Albania’s energy industry is relatively small when compared against giants such as Russia, Saudi Arabia, or the United States, but Bankers control of Albania’s market is a highly strategic move that allows Bankers to command lower prices for consumables, and influence infrastructure development in the nation.

According to the U.S. Energy Information Administration, in 2013, Albanian crude production was 17.01 million barrels, and Bankers produced 6.63 million barrels of that total. This represents 39% of the total Albanian crude production; a significant market share that has only been bolstered by the acquisition of Sherwood International Petroleum, and an attempted privatization of Albpetrol by Bankers. This behaviour shows that Bankers is certainly interested in becoming a consolidating force and growing its share of the Albanian crude market.

As Albania is not a member of the European Union, the country sets its own environment and commodity regulations. Currently, regulation is remarkably lenient to encourage foreign investment. However, be advised that this leniency is at risk of Albania joining the European Union and adopting much stricter regulation.

Business History

In June 2004, Bankers acquired an interest in the Patos-Marinza heavy oilfield in Albania.

The Patos-Marinza License and Petroleum Agreements provided 24 months to evaluate the Patos-Marinza field and propose a plan of development to Albpetrol and the Albanian National Agency of Natural Resources.

Bankers completed the evaluation phase of the field in December 2005, and submitted a proposal of development. Albpetrol and the National Agency of Natural Resources approved the proposal of development in March 2006.

These approvals allowed Bankers to take over the existing wells in the field within the development area and sell oil for a period of 25 years with options to extend for further five-year increments, subject to approvals.

Additional proposals were submitted in March 2008, and December 2008 to provide supplementary detail for the infill vertical and horizontal drilling, water and polymer injection, and thermal (steam) programs that were planned. The amendments were approved in December, 2008.

During 2008, Bankers acquired a 100% interest in Sherwood International Petroleum, which holds the rights to the Kuçova oilfield in Albania that has approximately 297 million barrels oil initially in place, and 12 million proven plus probable. Bankers now operates the Kuçova oilfield.

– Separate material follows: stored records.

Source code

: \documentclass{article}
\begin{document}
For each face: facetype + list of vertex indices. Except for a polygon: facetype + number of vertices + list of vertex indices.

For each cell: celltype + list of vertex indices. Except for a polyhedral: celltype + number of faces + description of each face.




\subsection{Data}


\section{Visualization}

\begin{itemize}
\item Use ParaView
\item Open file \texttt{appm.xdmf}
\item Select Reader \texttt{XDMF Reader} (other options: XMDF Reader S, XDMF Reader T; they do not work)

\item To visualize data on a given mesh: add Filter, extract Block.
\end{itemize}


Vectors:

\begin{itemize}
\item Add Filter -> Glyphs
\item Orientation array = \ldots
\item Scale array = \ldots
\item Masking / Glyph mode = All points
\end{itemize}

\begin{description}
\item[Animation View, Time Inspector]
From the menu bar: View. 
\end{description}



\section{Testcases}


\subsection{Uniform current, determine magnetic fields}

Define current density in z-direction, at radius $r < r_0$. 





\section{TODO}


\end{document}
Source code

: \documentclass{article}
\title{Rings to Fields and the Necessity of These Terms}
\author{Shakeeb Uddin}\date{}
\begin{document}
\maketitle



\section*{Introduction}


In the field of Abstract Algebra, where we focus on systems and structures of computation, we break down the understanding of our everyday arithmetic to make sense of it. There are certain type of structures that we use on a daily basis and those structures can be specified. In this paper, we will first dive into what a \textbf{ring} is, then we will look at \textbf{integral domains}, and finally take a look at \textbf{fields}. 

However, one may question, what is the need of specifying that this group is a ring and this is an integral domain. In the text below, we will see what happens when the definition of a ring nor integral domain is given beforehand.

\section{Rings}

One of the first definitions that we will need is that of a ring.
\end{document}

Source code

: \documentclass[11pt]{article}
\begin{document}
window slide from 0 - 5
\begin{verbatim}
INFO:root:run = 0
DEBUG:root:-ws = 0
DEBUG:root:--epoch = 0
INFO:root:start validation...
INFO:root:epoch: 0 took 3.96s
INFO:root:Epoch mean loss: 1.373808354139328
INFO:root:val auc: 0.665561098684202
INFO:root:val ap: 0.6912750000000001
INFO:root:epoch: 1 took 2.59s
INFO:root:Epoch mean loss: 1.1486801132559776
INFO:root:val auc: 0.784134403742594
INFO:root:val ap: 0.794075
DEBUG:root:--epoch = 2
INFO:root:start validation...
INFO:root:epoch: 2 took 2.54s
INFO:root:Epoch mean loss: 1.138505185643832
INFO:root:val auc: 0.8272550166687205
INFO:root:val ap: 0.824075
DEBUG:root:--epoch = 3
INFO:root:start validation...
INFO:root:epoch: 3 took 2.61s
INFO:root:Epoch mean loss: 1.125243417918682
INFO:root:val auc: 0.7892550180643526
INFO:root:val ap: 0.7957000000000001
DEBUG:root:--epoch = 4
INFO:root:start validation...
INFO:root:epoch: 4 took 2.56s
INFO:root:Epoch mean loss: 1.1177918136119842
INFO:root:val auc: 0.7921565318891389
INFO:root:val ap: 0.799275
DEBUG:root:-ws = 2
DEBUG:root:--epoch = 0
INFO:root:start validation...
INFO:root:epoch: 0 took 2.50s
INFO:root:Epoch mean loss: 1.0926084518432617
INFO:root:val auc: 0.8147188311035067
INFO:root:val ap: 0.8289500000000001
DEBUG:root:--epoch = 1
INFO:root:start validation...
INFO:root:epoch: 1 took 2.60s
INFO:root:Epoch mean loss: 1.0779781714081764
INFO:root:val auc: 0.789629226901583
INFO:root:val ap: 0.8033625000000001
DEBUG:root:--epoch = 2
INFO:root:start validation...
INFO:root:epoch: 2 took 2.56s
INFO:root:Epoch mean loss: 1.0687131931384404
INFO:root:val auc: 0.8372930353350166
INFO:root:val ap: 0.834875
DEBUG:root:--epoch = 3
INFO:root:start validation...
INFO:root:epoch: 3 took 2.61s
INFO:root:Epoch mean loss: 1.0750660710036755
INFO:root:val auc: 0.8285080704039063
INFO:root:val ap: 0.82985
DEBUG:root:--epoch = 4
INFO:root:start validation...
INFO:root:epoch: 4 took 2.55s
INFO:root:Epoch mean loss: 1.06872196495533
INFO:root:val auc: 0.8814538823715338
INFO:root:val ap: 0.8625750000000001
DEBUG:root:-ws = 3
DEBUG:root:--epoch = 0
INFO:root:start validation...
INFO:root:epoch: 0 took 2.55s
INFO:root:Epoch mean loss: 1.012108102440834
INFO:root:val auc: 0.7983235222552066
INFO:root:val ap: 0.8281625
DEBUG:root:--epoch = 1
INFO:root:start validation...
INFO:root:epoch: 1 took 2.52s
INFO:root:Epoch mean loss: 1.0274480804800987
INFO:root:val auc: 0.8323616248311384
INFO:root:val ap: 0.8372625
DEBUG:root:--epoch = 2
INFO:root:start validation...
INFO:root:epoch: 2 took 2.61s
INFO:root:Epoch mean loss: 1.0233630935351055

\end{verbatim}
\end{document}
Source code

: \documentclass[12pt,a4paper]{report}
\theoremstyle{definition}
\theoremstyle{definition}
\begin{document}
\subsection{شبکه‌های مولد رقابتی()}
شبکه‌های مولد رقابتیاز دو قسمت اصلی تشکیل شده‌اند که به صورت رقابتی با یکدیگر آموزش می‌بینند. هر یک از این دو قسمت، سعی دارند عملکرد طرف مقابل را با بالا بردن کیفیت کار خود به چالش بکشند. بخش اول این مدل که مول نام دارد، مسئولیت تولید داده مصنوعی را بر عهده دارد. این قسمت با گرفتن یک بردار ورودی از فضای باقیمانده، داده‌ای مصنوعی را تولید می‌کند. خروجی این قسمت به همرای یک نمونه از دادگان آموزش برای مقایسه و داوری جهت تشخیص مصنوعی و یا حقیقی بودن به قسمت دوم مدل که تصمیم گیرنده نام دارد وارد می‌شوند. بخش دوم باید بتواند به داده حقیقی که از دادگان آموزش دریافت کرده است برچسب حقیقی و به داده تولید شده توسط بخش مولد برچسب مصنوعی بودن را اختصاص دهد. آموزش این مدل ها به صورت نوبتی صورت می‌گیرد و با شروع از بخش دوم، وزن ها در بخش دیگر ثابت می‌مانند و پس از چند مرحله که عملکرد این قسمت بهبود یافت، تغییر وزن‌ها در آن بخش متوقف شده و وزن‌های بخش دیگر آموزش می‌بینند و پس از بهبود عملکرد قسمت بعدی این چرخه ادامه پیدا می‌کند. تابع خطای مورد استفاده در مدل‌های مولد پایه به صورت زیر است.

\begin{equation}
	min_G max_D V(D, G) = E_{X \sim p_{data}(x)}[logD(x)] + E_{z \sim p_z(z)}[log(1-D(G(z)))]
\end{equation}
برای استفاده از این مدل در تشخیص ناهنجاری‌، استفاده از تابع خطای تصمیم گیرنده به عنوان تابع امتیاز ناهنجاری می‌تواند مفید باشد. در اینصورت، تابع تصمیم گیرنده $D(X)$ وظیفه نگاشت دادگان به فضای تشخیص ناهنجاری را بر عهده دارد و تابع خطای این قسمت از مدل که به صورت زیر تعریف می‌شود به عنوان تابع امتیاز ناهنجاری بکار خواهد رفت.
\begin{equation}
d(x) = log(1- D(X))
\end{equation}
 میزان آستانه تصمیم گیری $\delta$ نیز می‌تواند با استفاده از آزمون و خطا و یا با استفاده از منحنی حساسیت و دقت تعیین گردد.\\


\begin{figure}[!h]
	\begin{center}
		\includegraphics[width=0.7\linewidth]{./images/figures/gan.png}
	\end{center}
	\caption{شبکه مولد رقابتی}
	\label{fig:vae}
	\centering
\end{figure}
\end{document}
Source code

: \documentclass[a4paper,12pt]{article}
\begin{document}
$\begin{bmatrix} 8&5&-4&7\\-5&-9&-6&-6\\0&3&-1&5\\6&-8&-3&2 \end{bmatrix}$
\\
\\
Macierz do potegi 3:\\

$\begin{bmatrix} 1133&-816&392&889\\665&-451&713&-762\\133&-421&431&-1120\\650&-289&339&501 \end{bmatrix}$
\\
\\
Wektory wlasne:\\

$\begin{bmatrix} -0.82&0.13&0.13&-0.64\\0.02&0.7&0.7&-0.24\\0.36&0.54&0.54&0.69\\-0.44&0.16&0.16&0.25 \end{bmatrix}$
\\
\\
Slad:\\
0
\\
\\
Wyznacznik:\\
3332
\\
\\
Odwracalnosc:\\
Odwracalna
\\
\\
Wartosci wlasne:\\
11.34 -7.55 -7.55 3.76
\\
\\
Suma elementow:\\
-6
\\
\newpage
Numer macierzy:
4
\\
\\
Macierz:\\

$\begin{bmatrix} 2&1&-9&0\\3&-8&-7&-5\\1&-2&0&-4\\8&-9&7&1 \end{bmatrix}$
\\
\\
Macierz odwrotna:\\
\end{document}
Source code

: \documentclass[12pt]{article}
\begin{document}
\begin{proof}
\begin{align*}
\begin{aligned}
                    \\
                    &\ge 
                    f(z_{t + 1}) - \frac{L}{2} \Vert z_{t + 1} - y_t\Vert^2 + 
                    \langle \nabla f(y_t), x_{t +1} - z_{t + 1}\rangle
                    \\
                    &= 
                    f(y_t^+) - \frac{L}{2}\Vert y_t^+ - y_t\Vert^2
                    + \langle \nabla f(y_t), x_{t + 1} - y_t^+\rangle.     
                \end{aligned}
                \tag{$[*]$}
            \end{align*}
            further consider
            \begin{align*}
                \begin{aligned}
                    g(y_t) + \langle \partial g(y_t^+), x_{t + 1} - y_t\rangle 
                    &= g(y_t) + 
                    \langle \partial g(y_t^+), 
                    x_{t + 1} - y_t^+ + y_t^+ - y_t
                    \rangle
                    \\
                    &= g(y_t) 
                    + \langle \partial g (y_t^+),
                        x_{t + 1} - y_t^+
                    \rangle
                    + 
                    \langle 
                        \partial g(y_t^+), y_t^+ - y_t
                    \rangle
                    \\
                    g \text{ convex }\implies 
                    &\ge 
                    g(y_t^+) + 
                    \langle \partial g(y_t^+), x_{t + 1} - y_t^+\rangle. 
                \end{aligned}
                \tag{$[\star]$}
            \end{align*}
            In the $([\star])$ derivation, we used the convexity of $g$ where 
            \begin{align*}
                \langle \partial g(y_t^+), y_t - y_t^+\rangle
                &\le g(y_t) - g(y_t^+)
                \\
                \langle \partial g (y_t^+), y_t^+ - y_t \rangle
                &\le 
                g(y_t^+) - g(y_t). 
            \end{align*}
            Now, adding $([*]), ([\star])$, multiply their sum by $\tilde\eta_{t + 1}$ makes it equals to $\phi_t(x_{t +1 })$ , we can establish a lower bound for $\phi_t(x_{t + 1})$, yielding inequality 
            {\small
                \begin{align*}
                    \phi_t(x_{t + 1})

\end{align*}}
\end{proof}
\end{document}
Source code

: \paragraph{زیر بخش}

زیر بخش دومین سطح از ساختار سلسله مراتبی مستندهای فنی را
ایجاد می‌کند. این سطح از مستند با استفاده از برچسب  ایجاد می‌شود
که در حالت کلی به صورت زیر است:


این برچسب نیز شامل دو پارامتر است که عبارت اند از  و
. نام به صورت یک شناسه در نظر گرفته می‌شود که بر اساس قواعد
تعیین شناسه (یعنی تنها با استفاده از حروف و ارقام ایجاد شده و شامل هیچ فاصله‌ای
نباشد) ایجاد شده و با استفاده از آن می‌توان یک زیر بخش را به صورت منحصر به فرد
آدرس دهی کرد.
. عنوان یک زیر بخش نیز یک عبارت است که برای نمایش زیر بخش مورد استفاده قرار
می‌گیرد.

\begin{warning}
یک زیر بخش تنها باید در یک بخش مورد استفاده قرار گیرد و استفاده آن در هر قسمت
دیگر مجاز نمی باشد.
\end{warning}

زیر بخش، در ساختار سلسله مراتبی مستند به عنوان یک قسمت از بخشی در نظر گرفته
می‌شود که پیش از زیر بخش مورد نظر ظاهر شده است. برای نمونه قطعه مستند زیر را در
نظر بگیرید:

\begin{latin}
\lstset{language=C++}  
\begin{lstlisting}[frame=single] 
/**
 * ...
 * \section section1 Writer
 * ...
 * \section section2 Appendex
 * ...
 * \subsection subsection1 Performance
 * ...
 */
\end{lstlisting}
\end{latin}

The Kuçova Petroleum Agreement became operational in September 2007 and has a 25-year development term after the evaluation phase, with options to extend for further five-year increments.

During 2010, Bankers completed negotiation of the Block “F” Production Sharing Agreement. Block “F” is located nearby the Patos-Marinza oilfield, and covers an area of approximately 740 square kilometers. The area contains several areas defined by natural structural rock anomalies prospective for oil and natural gas.

In March, 2011, Bankers reached an agreement with Albpetrol to take control of all remaining Albpetrol wells in the area that is already controlled, and expand the contract area to include all of the Patos-Marinza oilfield.

In September, 2012, Bankers announced its participation in a proposition for the privatization of Albpetrol. Bankers’ bid was a combination of cash and future programs funding social programs and the remediation of inherited environmental issues.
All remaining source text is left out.